A faithful copy of the listing below is needed, with its pictures left out.
-------- Information supplied
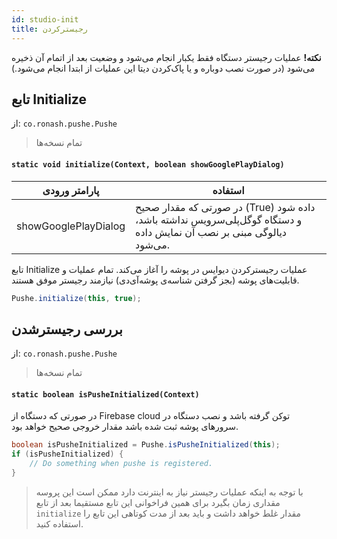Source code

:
 ```yaml
---
id: studio-init
title: رجیستر‌کردن
---
```


**نکته!** عملیات رجیستر دستگاه فقط یکبار انجام می‌شود و وضعیت بعد از اتمام آن ذخیره می‌شود (در صورت نصب دوباره و یا پاک‌کردن دیتا این عملیات از ابتدا انجام می‌شود.)

## تابع Initialize

از: `co.ronash.pushe.Pushe`
> تمام نسخه‌ها

<div dir='ltr'>

#### `static void initialize(Context, boolean showGooglePlayDialog)`

</div>


|پارامتر ورودی|استفاده|
|:--:|--|
|showGooglePlayDialog|  در صورتی که مقدار صحیح‌ (True) داده شود و دستگاه گوگل‌پلی‌سرویس نداشته‌ باشد، دیالوگی مبنی بر نصب آن نمایش‌ داده می‌شود.|

تابع Initialize عملیات رجیسترکردن دیوایس در پوشه را آغاز می‌کند. تمام عملیات و قابلیت‌های پوشه (بجز گرفتن شناسه‌ی پوشه‌آی‌دی) نیازمند رجیستر موفق هستند. 


```java
Pushe.initialize(this, true);
```
## بررسی رجیستر‌شدن

از: `co.ronash.pushe.Pushe`
> تمام نسخه‌ها

<div dir='ltr'>

#### `static boolean isPusheInitialized(Context)`

</div>

در صورتی که دستگاه از Firebase cloud توکن‌ گرفته باشد و نصب دستگاه در سرور‌های پوشه ثبت‌ شده باشد مقدار خروجی صحیح خواهد بود.

```java
boolean isPusheInitialized = Pushe.isPusheInitialized(this);
if (isPusheInitialized) {
    // Do something when pushe is registered.
}
```

> با توجه به اینکه عملیات رجیستر نیاز به اینترنت دارد ممکن است این پروسه مقداری زمان بگیرد برای همین فراخوانی این تابع مستقیما بعد از تابع `initialize` مقدار غلط خواهد داشت و باید بعد از مدت کوتاهی این تابع را استفاده کنید.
----------------
Answer to this exercise:
Source code

:
 ```yaml
---
id: studio-init
title: رجیستر‌کردن
---
```


**نکته!** عملیات رجیستر دستگاه فقط یکبار انجام می‌شود و وضعیت بعد از اتمام آن ذخیره می‌شود (در صورت نصب دوباره و یا پاک‌کردن دیتا این عملیات از ابتدا انجام می‌شود.)

## تابع Initialize

از: `co.ronash.pushe.Pushe`
> تمام نسخه‌ها

<div dir='ltr'>

#### `static void initialize(Context, boolean showGooglePlayDialog)`

</div>


|پارامتر ورودی|استفاده|
|:--:|--|
|showGooglePlayDialog|  در صورتی که مقدار صحیح‌ (True) داده شود و دستگاه گوگل‌پلی‌سرویس نداشته‌ باشد، دیالوگی مبنی بر نصب آن نمایش‌ داده می‌شود.|

تابع Initialize عملیات رجیسترکردن دیوایس در پوشه را آغاز می‌کند. تمام عملیات و قابلیت‌های پوشه (بجز گرفتن شناسه‌ی پوشه‌آی‌دی) نیازمند رجیستر موفق هستند. 


```java
Pushe.initialize(this, true);
```
## بررسی رجیستر‌شدن

از: `co.ronash.pushe.Pushe`
> تمام نسخه‌ها

<div dir='ltr'>

#### `static boolean isPusheInitialized(Context)`

</div>

در صورتی که دستگاه از Firebase cloud توکن‌ گرفته باشد و نصب دستگاه در سرور‌های پوشه ثبت‌ شده باشد مقدار خروجی صحیح خواهد بود.

```java
boolean isPusheInitialized = Pushe.isPusheInitialized(this);
if (isPusheInitialized) {
    // Do something when pushe is registered.
}
```

> با توجه به اینکه عملیات رجیستر نیاز به اینترنت دارد ممکن است این پروسه مقداری زمان بگیرد برای همین فراخوانی این تابع مستقیما بعد از تابع `initialize` مقدار غلط خواهد داشت و باید بعد از مدت کوتاهی این تابع را استفاده کنید.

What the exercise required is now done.